Si les récits mythiques ou religieux parlent de la création du monde (par un ou plusieurs dieux), les « récits » scientifiques ont pour seule ambition de décrire la formation et l’évolution du contenu de l’Univers. Malgré tout, il existe entre ces deux approches de nombreux parallèles.

Des Védas à la Bible

« L’Ordre et la Vérité sont nés de l’Ardeur qui s’allume. De là est née la Nuit. De là l’Océan et ses ondes. De l’Océan avec ses ondes naquit l’Année, qui répartit jours et nuits, régissant tout ce qui cligne des yeux. L’Ordonnateur a mis en forme le Soleil et la Lune, en rang de priorité ; le Ciel et la Terre ; l’Espace aérien ; enfin la Lumière. » Ainsi est racontée la création du monde dans le Rigveda, l’un des principaux textes de l’hindouisme.
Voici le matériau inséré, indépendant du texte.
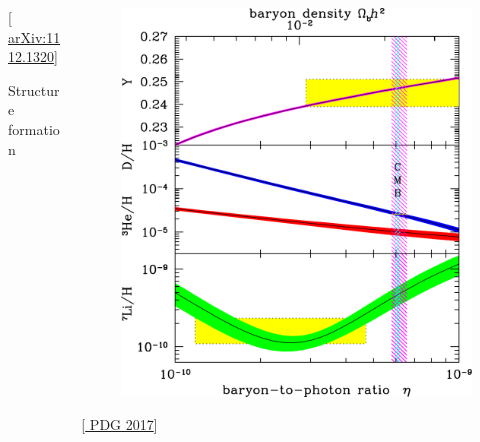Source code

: \documentclass[10pt,aspectratio=169]{beamer}
\begin{document}
\begin{frame}
\begin{columns}[t]
\begin{column}{0.3\textwidth}
\begin{figure}
      \end{figure}
      \vspace*{-20pt}
      \begin{center}
        { \tiny [\href{http://arxiv.org/abs/1112.1320}{%
              arXiv:1112.1320}] }
      \end{center}
      \vspace*{-20pt}
      \begin{center}
        Structure formation
      \end{center}
    \end{column}
    \begin{column}{0.3\textwidth}
      \begin{figure}
        \includegraphics[width=\textwidth]{bbn}
      \end{figure}
      \vspace*{-25pt}
      \begin{center}
        { \tiny [\href{http://pdg.lbl.gov/2017/reviews/rpp2017-rev-bbang-nucleosynthesis.pdf}{%
              PDG 2017}] }
      \end{center}
      \vspace*{-15pt}
      \begin{center}

\end{center}
\end{column}
\end{columns}
\end{frame}
\end{document}
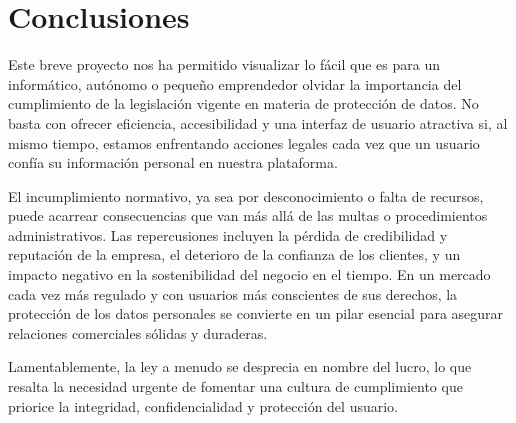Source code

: \part{Conclusiones}
Este breve proyecto nos ha permitido visualizar lo fácil que es para un informático, autónomo o pequeño emprendedor olvidar la importancia del cumplimiento de la legislación vigente en materia de protección de datos. No basta con ofrecer eficiencia, accesibilidad y una interfaz de usuario atractiva si, al mismo tiempo, estamos enfrentando acciones legales cada vez que un usuario confía su información personal en nuestra plataforma.

El incumplimiento normativo, ya sea por desconocimiento o falta de recursos, puede acarrear consecuencias que van más allá de las multas o procedimientos administrativos. Las repercusiones incluyen la pérdida de credibilidad y reputación de la empresa, el deterioro de la confianza de los clientes, y un impacto negativo en la sostenibilidad del negocio en el tiempo. En un mercado cada vez más regulado y con usuarios más conscientes de sus derechos, la protección de los datos personales se convierte en un pilar esencial para asegurar relaciones comerciales sólidas y duraderas.

Lamentablemente, la ley a menudo se desprecia en nombre del lucro, lo que resalta la necesidad urgente de fomentar una cultura de cumplimiento que priorice la integridad, confidencialidad y protección del usuario.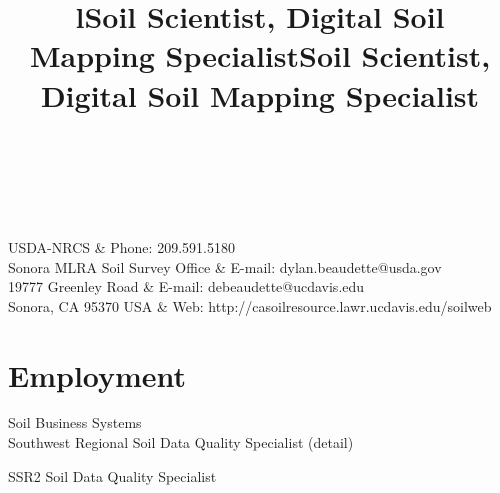 \documentclass[overlapped,line,10pt,letterpaper]{res}
\begin{document}



\begin{resume}

\begin{format}
\\
\title{l}\\
\end{format}

\begin{ncolumn}{2}
  USDA-NRCS    						& Phone: 209.591.5180\\
  Sonora MLRA Soil Survey Office    & E-mail: dylan.beaudette@usda.gov\\
  19777 Greenley Road				& E-mail: debeaudette@ucdavis.edu\\
  Sonora, CA 95370   USA   			& Web: \small{http://casoilresource.lawr.ucdavis.edu/soilweb}
\end{ncolumn}

\section{\bf Employment}

\title{Soil Scientist, Digital Soil Mapping Specialist}
\begin{position}
\begin{minipage}{0.95\textwidth}
Soil Business Systems\\
Southwest Regional Soil Data Quality Specialist (detail)
\end{minipage}
\end{position}

\title{Soil Scientist, Digital Soil Mapping Specialist}
\begin{position}
\begin{minipage}{0.95\textwidth}
SSR2 Soil Data Quality Specialist
\end{minipage}
\end{position}


\end{resume}
\end{document}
La création du monde dans les Védas
La création du monde dans les Védas |

Bibliothèque nationale de France

Cet ordre védique de la Création diffère radicalement de celui prôné par la tradition judéo-chrétienne :
• le premier jour, Dieu a créé la matière et la lumière à partir du chaos ;
• le deuxième, il a créé l’espace par séparation du ciel et des eaux ;
• le troisième, il a séparé la terre et les eaux ;
• le quatrième, il a créé les luminaires célestes ;
• le cinquième les poissons et les oiseaux ;
• le sixième les animaux terrestres et l’homme ;
• enfin, au septième jour, Dieu s’est reposé et a contemplé son œuvre.
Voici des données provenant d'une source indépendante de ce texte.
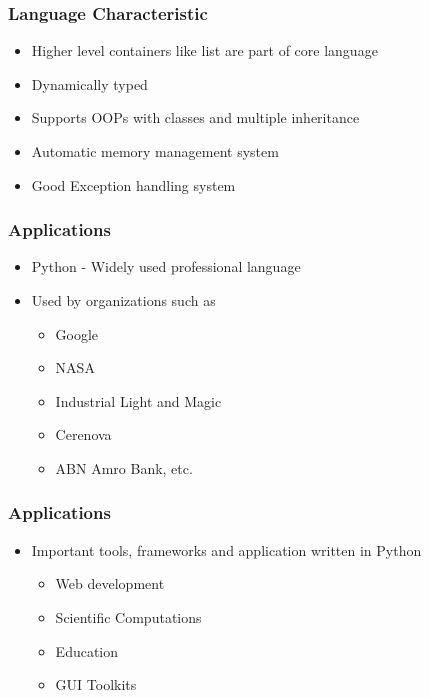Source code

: \documentclass[14pt]{beamer}
\begin{document}
    \begin{frame}
        \frametitle{Language Characteristic}
        \begin{itemize}
            \item Higher level containers like list are part of core language
            \item Dynamically typed
            \item Supports OOPs with classes and multiple inheritance
            \item Automatic memory management system
            \item Good Exception handling system
        \end{itemize}
    \end{frame}
    \begin{frame}
        \frametitle{Applications}
        \begin{itemize}
            \item Python - Widely used professional language
            \item Used by organizations such as
                \begin{itemize}
                    \item Google
                    \item NASA
                    \item Industrial Light and Magic
                    \item Cerenova
                    \item ABN Amro Bank, etc.
                \end{itemize}
        \end{itemize}
    \end{frame}
    \begin{frame}
        \frametitle{Applications}
        \begin{itemize}
            \item Important tools, frameworks and application written in Python
            \begin{itemize}
                \item Web development
                \item Scientific Computations
                \item Education
                \item GUI Toolkits
            \end{itemize}

        \end{itemize}
    \end{frame}
\end{document}
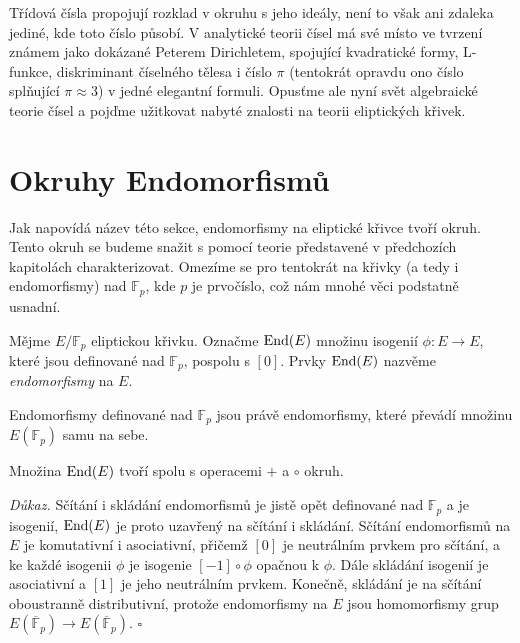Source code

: \documentclass[12pt]{report}
\begin{document}
Třídová čísla propojují rozklad v okruhu s jeho ideály, není to však ani zdaleka jediné, kde toto číslo působí. V analytické teorii čísel má své místo ve tvrzení známem jako  dokázané Peterem Dirichletem, spojující kvadratické formy, L-funkce, diskriminant číselného tělesa i číslo $\pi$ (tentokrát opravdu ono číslo splňující $\pi \approx 3$) v jedné elegantní formuli. Opusťme ale nyní svět algebraické teorie čísel a pojďme užitkovat nabyté znalosti na teorii eliptických křivek.
 
 
\chapter{Okruhy Endomorfismů} 
 
Jak napovídá název této sekce, endomorfismy na eliptické křivce tvoří okruh. Tento okruh se budeme snažit s pomocí teorie představené v předchozích kapitolách charakterizovat. Omezíme se pro tentokrát na křivky (a tedy i endomorfismy) nad $\mathbb{F}_p$, kde $p$ je prvočíslo, což nám mnohé věci podstatně usnadní.
\begin{definice}
Mějme $E/\mathbb{F}_p$ eliptickou křivku. Označme $\operatorname{End}(E)$ množinu isogenií $\phi : E \longrightarrow E$, které jsou definované nad $\mathbb{F}_p$, pospolu s $[0]$. Prvky $\operatorname{End}(E)$ nazvěme \textit{endomorfismy} na $E$.
\end{definice}

Endomorfismy definované nad $\mathbb{F}_p$ jsou právě endomorfismy, které převádí množinu $E(\mathbb{F}_p)$ samu na sebe. 
 
\begin{veta}
Množina $\operatorname{End}(E)$ tvoří spolu s operacemi $+$ a $\circ$ okruh.
\end{veta}
\noindent \textit{Důkaz.} Sčítání i skládání endomorfismů je jistě opět definované nad $\mathbb{F}_p$ a je isogenií, $\operatorname{End}(E)$ je proto uzavřený na sčítání i skládání. Sčítání endomorfismů na $E$ je komutativní i asociativní, přičemž $[0]$ je neutrálním prvkem pro sčítání, a ke každé isogenii $\phi$ je isogenie $[-1] \circ \phi$ opačnou k $\phi$. Dále skládání isogenií je asociativní a $[1]$ je jeho neutrálním prvkem. Konečně, skládání je na sčítání oboustranně distributivní, protože endomorfismy na $E$ jsou homomorfismy grup $E(\overline{\mathbb{F}}_p) \longrightarrow E(\overline{\mathbb{F}}_p)$. \hfill $\square$\\
\end{document}
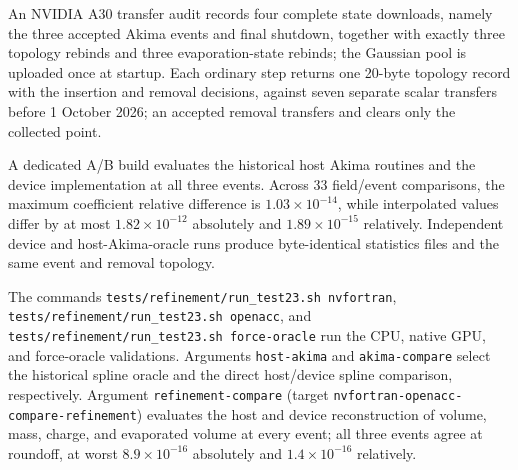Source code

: An NVIDIA A30 transfer audit records four complete state downloads, namely
the three accepted Akima events and final shutdown, together with exactly
three topology rebinds and three evaporation-state rebinds; the Gaussian pool
is uploaded once at startup.  Each ordinary step returns one 20-byte topology
record with the insertion and removal decisions, against seven separate
scalar transfers before 1 October 2026; an accepted removal transfers and
clears only the collected point.

A dedicated A/B build evaluates the historical host Akima routines and the
device implementation at all three events. Across 33 field/event comparisons,
the maximum coefficient relative difference is $1.03\times10^{-14}$, while
interpolated values differ by at most $1.82\times10^{-12}$ absolutely and
$1.89\times10^{-15}$ relatively. Independent device and host-Akima-oracle
runs produce byte-identical statistics files and the same event and removal
topology.

The commands
\texttt{tests/refinement/run\_test23.sh nvfortran},
\texttt{tests/refinement/run\_test23.sh openacc}, and
\texttt{tests/refinement/run\_test23.sh force-oracle} run the CPU, native GPU,
and force-oracle validations. Arguments \texttt{host-akima} and
\texttt{akima-compare} select the historical spline oracle and the direct
host/device spline comparison, respectively. Argument
\texttt{refinement-compare} (target
\texttt{nvfortran-openacc-compare-refinement}) evaluates the host and device
reconstruction of volume, mass, charge, and evaporated volume at every
event; all three events agree at roundoff, at worst $8.9\times10^{-16}$
absolutely and $1.4\times10^{-16}$ relatively.
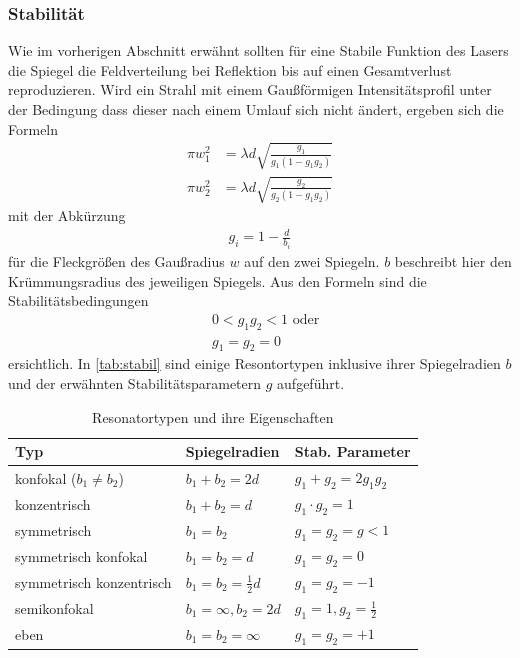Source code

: \subsubsection{Stabilität}\label{subsubsec:stabilitaet}
Wie im vorherigen Abschnitt erwähnt sollten für eine Stabile Funktion des Lasers die Spiegel die Feldverteilung bei Reflektion bis auf einen Gesamtverlust reproduzieren. Wird ein Strahl mit einem Gaußförmigen Intensitätsprofil unter der Bedingung dass dieser nach einem Umlauf sich nicht ändert, ergeben sich die Formeln
\begin{align*}
    \pi w_1^2 &=\lambda d \sqrt{\frac{g_1}{g_1(1-g_1g_2)}}\\
    \pi w_2^2 &=\lambda d \sqrt{\frac{g_2}{g_2(1-g_1g_2)}}
\end{align*} 
mit der Abkürzung 
\begin{align}
    g_i=1-\frac{d}{b_i}
\end{align} 
für die Fleckgrößen des Gaußradius $w$ auf den zwei Spiegeln. $b$ beschreibt hier den Krümmungsradius des jeweiligen Spiegels.
Aus den Formeln sind die Stabilitätsbedingungen
\begin{align}
    &0<g_1g_2<1\text{ oder}\\
    &g_1=g_2=0
\end{align}
ersichtlich. In \autoref{tab:stabil} sind einige Resontortypen inklusive ihrer Spiegelradien $b$ und der erwähnten Stabilitätsparametern $g$ aufgeführt.
\begin{table}[H]
  \centering
  \caption{Resonatortypen und ihre Eigenschaften}
  \begin{tabular}{l | l | l}
    \toprule
    Typ & Spiegelradien & Stab. Parameter \\
    \midrule
    konfokal ($b_1 \neq b_2$)            & $b_1 + b_2 = 2d$             & $g_1 + g_2 = 2g_1g_2$ \\
    konzentrisch                         & $b_1 + b_2 = d$              & $g_1 \cdot g_2 = 1$ \\
    symmetrisch                          & $b_1 = b_2$                  & $g_1 = g_2 = g < 1$ \\
    symmetrisch konfokal                 & $b_1 = b_2 = d$              & $g_1 = g_2 = 0$ \\
    symmetrisch konzentrisch             & $b_1 = b_2 = \frac{1}{2}d$   & $g_1 = g_2 = -1$ \\
    semikonfokal                         & $b_1 = \infty, b_2 = 2d$     & $g_1 = 1, g_2 = \frac{1}{2}$ \\
    eben                                 & $b_1 = b_2 = \infty$         & $g_1 = g_2 = +1$ \\
    \bottomrule
  \end{tabular}
  \label{tab:stabil}
\end{table}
Sur le plan astronomique, on peut remarquer que, dans la Genèse, la séparation de la lumière et des ténèbres est accomplie dès le premier jour, le Soleil et la Lune n’apparaissant qu’au quatrième. La lumière du premier jour n’est donc pas celle des astres. Le texte biblique traduit ainsi une croyance très ancienne, selon laquelle la lumière et les ténèbres sont indépendantes des corps célestes : le Soleil, la Lune et les étoiles n’existent pas pour donner la lumière mais seulement pour l’accroître, pour distinguer le jour et la nuit, pour marquer le passage des saisons, etc.

La Création du monde selon la Bible
La Création du monde selon la Bible |

Bibliothèque nationale de France

« Nous devons nous rappeler que la lumière du jour est une chose et la lumière du soleil, de la lune et des étoiles une autre – le soleil paraît pour donner un éclat supplémentaire à la lumière du jour », remarque saint Ambroise dans son Hexaméron.
Cette façon de voir est illustrée de manière frappante dans les mosaïques de la basilique Saint-Marc à Venise, les fresques du baptistère de Florence ou celles de la basilique Saint-François à Assise : toutes représentent le Créateur plaçant dans les cieux deux disques de taille égale, que leur couleur ou une simple inscription permettent d’identifier.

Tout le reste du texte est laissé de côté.